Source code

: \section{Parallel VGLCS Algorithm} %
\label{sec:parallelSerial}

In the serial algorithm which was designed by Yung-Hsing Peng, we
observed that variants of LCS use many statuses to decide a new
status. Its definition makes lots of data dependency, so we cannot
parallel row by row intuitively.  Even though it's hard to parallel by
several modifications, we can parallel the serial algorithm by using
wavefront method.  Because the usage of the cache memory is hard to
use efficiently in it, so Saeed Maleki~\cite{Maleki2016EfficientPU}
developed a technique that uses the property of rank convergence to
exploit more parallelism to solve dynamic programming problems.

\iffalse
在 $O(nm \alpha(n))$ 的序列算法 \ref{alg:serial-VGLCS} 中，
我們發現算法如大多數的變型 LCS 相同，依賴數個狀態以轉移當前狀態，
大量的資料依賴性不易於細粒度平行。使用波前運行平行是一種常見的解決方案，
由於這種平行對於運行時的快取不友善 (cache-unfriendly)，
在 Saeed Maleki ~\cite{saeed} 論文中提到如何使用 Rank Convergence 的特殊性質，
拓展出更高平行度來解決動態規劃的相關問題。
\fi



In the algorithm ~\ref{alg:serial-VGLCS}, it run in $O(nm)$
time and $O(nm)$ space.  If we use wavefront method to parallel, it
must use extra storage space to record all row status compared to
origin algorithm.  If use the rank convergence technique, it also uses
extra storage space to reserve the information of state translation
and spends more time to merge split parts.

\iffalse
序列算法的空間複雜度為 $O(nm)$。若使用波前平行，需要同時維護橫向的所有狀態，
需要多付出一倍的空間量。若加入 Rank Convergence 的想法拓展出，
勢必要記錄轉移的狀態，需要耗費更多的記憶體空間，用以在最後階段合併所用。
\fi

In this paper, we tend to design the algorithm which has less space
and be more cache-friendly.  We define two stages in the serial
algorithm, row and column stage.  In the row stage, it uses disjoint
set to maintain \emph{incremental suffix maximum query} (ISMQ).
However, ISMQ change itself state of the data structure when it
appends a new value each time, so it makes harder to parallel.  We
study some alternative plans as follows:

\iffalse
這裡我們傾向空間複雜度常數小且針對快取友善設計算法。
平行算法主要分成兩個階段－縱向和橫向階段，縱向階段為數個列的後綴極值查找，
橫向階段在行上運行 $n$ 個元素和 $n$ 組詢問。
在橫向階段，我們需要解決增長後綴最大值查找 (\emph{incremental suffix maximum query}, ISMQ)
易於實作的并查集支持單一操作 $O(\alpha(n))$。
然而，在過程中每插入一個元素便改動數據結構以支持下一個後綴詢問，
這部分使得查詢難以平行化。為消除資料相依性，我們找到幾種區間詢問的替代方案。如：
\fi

---

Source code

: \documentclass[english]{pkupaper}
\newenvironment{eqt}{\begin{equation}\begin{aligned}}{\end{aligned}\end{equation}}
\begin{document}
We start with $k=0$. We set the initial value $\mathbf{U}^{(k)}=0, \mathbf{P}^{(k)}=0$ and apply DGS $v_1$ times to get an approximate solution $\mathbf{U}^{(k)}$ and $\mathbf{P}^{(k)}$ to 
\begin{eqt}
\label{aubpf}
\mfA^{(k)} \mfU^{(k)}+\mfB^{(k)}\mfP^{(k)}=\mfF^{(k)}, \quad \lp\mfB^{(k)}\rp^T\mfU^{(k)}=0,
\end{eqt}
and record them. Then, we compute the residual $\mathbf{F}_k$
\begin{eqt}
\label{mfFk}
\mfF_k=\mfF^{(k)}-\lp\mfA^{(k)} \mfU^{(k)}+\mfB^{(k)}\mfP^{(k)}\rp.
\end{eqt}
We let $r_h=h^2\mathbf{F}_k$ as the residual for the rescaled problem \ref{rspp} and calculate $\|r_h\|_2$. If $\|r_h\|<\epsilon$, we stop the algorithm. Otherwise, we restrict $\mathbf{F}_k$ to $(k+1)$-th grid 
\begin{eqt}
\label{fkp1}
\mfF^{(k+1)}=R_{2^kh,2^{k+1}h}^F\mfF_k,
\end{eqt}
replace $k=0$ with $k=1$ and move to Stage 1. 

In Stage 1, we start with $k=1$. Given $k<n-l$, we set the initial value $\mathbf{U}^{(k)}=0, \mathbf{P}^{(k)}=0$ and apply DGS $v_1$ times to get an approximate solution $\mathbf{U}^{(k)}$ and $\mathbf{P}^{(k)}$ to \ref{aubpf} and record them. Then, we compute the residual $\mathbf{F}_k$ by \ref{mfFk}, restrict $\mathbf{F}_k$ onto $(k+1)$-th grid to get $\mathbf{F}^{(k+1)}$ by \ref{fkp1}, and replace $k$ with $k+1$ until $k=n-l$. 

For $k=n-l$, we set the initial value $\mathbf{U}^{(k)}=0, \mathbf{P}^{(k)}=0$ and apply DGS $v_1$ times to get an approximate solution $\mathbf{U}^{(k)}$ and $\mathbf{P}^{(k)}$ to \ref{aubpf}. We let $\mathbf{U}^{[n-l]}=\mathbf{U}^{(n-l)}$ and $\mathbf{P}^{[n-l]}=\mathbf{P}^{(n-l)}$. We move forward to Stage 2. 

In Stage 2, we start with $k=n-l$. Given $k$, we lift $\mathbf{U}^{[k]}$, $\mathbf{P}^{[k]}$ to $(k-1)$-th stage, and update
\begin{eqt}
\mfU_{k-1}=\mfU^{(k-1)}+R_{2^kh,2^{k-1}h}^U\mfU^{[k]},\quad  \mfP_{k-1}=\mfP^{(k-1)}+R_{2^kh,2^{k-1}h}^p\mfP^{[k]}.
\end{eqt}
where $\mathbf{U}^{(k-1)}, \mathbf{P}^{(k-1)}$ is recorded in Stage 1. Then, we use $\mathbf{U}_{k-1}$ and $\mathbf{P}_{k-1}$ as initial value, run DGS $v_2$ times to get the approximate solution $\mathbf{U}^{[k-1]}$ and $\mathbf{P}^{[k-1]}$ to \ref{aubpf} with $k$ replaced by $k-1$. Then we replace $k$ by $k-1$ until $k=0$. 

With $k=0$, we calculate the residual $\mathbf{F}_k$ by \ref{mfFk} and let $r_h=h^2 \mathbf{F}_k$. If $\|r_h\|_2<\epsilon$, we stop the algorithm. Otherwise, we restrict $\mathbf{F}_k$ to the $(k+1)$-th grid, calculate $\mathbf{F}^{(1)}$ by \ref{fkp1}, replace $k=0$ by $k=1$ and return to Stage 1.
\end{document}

• _TASK REQUIREMENTS_: Each line above where the word "ISMQ" occurs should be copied out.

• _RESPONSE TO THIS EXERCISE_:
set to maintain \emph{incremental suffix maximum query} (ISMQ).
However, ISMQ change itself state of the data structure when it
在橫向階段，我們需要解決增長後綴最大值查找 (\emph{incremental suffix maximum query}, ISMQ)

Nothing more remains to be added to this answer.